- Work task -
Your answer should be every line below that includes the word "config".
# # #
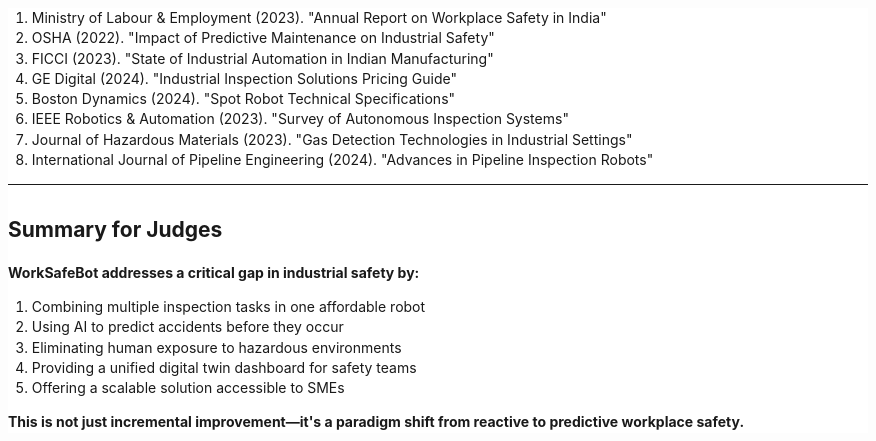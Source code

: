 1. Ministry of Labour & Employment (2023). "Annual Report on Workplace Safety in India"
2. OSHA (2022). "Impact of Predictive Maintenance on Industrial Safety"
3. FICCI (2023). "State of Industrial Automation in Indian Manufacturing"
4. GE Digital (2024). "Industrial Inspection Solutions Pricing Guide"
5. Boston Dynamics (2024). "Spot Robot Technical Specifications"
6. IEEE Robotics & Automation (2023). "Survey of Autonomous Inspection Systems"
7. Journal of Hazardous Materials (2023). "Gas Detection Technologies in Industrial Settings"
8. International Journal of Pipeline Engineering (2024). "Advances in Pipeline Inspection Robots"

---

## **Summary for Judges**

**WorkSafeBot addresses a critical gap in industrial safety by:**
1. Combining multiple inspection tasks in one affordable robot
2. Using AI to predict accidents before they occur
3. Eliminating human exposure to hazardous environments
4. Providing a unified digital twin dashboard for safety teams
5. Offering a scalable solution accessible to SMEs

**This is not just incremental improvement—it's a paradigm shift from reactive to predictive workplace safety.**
# # #
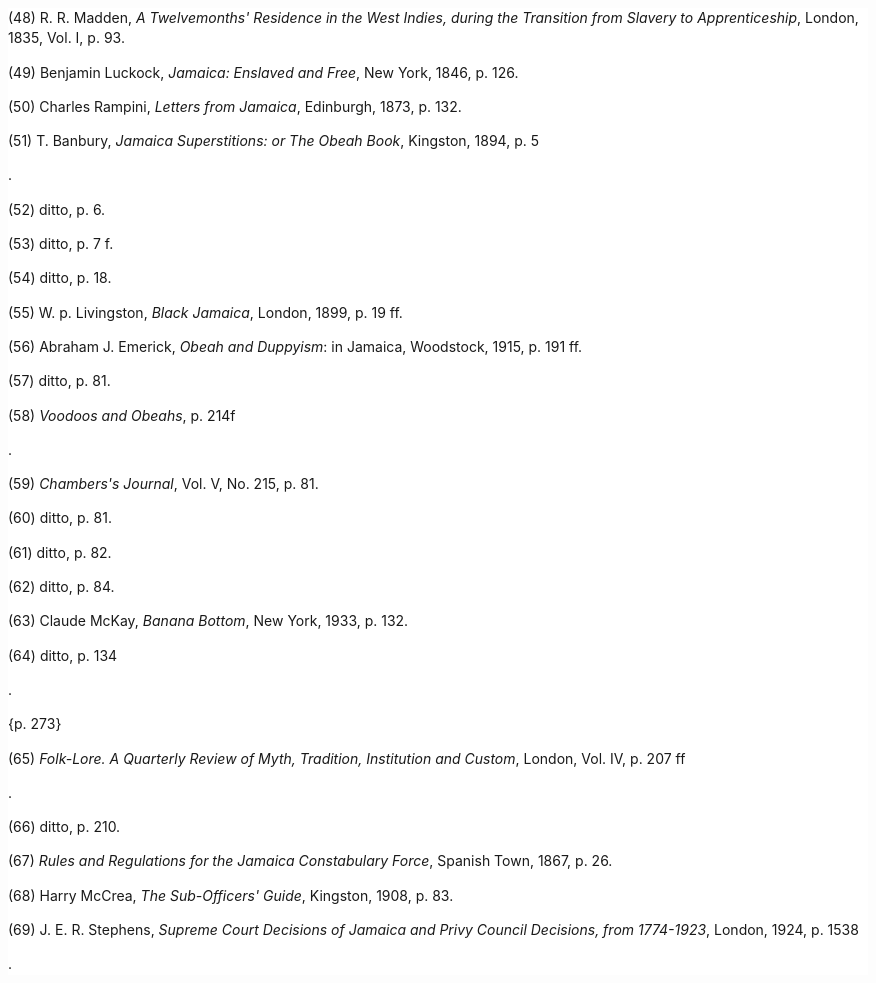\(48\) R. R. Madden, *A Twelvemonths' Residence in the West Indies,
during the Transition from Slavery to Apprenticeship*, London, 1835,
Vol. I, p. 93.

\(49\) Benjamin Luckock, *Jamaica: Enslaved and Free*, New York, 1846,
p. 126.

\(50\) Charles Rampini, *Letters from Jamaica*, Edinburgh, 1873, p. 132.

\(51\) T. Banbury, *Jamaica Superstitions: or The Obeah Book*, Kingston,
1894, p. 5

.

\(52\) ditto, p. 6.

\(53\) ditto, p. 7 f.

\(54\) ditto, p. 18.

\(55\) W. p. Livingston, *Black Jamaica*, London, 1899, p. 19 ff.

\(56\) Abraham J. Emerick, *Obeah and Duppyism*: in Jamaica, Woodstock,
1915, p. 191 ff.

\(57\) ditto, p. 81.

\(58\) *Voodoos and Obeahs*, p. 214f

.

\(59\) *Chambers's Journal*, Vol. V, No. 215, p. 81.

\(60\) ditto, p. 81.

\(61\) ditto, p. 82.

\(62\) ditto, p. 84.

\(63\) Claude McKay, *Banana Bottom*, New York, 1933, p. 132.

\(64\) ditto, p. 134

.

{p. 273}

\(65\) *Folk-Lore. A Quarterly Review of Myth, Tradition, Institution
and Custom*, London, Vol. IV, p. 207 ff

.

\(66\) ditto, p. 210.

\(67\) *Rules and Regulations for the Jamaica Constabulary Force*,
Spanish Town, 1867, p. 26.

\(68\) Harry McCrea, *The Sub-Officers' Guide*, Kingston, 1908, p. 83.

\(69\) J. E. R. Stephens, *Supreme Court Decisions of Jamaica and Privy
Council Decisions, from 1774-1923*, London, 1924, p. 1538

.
# # #
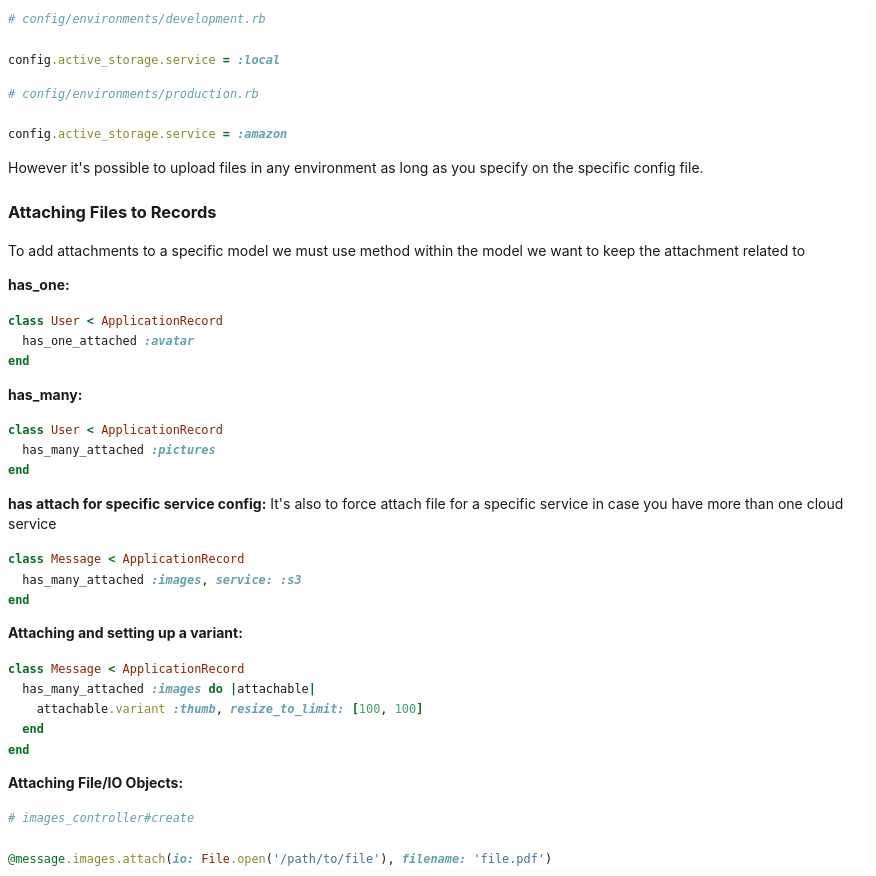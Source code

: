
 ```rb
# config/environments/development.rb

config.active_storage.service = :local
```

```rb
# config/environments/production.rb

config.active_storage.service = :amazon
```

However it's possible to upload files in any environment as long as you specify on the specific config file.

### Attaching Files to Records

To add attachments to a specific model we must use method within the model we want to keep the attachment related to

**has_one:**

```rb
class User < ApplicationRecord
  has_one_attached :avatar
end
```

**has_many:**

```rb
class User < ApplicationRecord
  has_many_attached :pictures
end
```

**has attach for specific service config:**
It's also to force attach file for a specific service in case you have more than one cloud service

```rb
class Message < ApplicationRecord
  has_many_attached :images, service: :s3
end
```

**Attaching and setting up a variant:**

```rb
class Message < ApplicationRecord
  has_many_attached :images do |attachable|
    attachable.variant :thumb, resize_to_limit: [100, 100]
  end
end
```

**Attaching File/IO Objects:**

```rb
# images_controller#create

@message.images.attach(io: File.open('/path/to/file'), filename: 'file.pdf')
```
# # #
- Finished exercise -
# config/environments/development.rb
config.active_storage.service = :local
# config/environments/production.rb
config.active_storage.service = :amazon
However it's possible to upload files in any environment as long as you specify on the specific config file.
**has attach for specific service config:**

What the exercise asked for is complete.